— T’as bien filmé le site d’essais nucléaires, hein ? Tu pourrais coller la séquence à ma déclaration. On verra si ça aussi, ils le réfuteront !
— Je le ferai, bien sûr – mais ils pourront le réfuter quand même.
— T’as entendu mon histoire. Je suis arrivée à t’y faire croire, non ? C’est bien arrivé, Gresham. C’est la vérité.
— Je le sais bien. » Il lui tendit une gourde en cuir.

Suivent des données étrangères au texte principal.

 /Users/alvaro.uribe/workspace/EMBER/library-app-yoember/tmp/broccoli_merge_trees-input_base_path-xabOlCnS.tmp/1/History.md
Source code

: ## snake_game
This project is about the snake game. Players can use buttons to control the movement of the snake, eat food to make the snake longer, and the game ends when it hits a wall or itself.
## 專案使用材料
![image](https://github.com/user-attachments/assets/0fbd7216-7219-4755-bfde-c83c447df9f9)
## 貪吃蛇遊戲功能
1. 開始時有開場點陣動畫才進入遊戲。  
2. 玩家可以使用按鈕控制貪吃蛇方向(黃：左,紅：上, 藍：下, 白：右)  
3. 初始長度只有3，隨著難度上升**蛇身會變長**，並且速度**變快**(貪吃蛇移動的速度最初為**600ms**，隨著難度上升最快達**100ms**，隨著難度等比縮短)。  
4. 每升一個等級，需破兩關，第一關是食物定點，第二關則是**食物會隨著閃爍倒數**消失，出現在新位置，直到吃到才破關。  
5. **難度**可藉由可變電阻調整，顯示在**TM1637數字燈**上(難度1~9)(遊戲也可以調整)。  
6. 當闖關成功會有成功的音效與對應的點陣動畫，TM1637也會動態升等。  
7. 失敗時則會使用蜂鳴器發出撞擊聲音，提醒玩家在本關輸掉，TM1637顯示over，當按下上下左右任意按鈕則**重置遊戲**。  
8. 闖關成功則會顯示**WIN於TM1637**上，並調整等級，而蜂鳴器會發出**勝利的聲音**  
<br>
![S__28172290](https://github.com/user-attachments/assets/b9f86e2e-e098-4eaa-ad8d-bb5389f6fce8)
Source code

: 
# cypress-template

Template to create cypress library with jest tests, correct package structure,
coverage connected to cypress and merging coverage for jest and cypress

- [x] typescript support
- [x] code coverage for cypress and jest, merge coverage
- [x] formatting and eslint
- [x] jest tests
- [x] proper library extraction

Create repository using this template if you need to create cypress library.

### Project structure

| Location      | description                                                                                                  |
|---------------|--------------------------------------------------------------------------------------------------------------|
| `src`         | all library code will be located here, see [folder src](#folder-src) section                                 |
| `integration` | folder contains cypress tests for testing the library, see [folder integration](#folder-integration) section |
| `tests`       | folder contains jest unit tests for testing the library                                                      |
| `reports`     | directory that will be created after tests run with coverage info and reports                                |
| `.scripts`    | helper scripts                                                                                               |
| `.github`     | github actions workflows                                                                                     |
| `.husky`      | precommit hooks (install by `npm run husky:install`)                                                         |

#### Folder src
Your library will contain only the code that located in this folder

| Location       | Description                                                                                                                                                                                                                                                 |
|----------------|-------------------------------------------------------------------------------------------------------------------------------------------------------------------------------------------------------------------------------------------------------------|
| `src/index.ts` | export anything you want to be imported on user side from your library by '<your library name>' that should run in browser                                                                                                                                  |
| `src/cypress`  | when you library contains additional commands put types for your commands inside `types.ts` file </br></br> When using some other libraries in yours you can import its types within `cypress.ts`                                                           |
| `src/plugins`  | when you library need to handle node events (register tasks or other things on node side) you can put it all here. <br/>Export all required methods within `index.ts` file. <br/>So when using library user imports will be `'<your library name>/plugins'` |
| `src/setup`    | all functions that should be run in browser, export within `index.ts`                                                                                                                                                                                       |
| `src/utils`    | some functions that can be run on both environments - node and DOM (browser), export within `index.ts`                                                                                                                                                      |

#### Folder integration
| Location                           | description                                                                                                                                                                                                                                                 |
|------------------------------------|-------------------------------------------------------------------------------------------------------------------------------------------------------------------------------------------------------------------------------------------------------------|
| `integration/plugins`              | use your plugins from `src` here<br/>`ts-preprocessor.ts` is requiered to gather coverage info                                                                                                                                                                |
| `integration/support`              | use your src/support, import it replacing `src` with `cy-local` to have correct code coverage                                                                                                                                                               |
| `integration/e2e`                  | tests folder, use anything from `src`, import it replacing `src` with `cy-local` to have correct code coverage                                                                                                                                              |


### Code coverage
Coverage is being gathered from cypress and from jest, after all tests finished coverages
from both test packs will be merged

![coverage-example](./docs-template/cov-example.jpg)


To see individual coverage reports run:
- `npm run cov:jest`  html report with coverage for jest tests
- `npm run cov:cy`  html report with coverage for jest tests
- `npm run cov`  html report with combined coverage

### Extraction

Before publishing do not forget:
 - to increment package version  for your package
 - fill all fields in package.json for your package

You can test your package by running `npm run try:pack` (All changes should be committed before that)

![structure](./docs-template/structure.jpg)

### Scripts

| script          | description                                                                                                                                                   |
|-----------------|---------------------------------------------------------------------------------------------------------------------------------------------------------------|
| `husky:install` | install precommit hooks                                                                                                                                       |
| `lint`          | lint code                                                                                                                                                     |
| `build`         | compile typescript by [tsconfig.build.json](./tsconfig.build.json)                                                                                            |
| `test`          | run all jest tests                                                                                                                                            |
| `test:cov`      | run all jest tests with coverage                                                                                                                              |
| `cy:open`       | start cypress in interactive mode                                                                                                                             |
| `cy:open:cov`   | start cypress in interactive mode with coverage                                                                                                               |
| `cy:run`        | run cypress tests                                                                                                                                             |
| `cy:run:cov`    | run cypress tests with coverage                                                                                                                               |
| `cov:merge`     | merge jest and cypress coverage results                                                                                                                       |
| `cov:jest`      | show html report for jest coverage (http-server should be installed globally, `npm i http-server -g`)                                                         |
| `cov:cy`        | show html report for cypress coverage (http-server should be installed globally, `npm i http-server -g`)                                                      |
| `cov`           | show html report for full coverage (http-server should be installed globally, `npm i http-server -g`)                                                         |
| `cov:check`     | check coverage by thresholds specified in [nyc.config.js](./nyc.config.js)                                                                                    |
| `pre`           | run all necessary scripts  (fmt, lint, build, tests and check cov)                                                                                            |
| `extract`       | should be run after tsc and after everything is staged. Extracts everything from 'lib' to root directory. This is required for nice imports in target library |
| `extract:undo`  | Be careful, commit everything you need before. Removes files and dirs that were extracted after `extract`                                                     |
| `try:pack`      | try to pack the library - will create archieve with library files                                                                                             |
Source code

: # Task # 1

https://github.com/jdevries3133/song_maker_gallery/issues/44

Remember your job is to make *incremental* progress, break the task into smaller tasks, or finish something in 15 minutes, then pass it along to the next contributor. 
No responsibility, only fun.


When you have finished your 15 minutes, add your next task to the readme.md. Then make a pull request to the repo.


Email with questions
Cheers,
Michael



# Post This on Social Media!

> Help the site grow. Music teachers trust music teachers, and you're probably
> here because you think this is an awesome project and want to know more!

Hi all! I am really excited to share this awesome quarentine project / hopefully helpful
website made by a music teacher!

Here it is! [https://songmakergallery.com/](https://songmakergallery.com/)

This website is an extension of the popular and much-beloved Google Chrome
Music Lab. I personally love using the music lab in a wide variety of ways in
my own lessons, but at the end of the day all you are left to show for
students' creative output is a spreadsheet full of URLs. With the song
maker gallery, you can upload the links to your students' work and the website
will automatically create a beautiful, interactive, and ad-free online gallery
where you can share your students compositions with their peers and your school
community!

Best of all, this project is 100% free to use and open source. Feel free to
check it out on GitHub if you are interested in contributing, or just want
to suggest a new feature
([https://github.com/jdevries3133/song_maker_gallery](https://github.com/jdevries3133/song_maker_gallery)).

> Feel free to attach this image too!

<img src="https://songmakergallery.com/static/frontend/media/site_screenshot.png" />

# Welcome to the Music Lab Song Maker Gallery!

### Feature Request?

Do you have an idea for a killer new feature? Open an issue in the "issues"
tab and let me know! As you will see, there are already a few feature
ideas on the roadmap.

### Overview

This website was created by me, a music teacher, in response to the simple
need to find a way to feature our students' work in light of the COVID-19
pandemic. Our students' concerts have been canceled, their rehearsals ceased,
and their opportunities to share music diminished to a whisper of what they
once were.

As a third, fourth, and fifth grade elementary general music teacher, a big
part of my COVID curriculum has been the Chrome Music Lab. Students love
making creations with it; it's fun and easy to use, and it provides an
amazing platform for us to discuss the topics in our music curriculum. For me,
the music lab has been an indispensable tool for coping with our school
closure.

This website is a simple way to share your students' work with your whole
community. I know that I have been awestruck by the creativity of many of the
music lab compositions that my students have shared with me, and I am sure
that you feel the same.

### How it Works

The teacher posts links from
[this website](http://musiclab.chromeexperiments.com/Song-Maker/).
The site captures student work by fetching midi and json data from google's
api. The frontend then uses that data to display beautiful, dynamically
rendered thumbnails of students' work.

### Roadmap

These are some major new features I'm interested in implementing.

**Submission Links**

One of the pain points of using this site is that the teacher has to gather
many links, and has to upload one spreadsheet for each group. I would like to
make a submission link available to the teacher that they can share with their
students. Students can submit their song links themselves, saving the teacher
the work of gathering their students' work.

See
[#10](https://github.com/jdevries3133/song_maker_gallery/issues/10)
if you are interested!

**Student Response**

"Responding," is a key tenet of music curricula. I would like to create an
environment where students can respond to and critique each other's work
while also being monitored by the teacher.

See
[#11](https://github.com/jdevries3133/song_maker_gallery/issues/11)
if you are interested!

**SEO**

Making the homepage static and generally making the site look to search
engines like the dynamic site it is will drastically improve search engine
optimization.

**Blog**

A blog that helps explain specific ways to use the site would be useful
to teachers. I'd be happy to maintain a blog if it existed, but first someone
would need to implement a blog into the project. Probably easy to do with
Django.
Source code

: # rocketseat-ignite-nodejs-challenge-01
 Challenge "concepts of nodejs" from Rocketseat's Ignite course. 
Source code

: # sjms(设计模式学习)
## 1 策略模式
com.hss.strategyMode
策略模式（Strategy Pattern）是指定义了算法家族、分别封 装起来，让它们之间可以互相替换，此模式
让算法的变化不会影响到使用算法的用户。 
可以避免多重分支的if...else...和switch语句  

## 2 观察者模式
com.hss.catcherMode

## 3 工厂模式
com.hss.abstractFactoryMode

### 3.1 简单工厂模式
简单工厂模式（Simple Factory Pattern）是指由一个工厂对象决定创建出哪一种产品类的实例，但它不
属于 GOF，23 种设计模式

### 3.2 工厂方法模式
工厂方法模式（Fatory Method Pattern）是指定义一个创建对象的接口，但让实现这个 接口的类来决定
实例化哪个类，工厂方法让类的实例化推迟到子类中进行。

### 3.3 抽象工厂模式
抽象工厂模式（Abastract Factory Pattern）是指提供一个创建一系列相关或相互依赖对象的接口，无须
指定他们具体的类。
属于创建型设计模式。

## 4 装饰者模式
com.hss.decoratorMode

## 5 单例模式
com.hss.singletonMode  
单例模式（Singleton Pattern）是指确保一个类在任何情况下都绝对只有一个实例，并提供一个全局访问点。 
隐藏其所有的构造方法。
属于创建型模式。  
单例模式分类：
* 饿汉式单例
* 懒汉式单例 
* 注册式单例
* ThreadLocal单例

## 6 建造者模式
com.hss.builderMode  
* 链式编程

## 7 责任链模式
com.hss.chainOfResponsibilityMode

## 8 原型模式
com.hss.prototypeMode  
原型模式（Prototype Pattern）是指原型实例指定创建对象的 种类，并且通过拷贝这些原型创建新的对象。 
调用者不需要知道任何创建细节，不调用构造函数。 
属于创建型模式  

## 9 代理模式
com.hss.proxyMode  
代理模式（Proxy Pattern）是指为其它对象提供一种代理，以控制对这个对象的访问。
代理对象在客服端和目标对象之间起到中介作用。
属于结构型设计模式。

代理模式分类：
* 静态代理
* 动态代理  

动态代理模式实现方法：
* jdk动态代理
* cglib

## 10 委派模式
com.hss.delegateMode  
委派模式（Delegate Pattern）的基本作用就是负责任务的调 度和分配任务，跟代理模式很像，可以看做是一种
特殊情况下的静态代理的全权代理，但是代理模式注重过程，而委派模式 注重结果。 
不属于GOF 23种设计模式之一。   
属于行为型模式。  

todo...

« J’en suis capable, lui dit-elle, la voix crispée. De bloquer le monde. Et pas simplement un petit coin, mais toute cette grande masse écrasante. Je sais que j’en suis capable. C’est dans mes cordes.
— Vienne y mettra le holà.
— Vienne va se faire emporter. » Elle pressa sur la gourde pour boire à la régalade puis lança la trousse de maquillage hors du champ de la caméra. Elle déposa la gourde près de son genou.
« De toute façon, c’est trop gros pour que je le garde en moi. Faut que ça sorte. Que je le raconte. Maintenant. C’est tout ce que je sais. » À la vue de la caméra, quelque chose s’était mis à gonfler en elle, avec la vigueur sauvage d’une bouffée d’adrénaline. Un truc électrique. Tout ça, la peur, l’étrangeté, la douleur, bien serré dans une petite boîte en fer. « Enregistre-moi, Gresham. Je suis prête. Tourne.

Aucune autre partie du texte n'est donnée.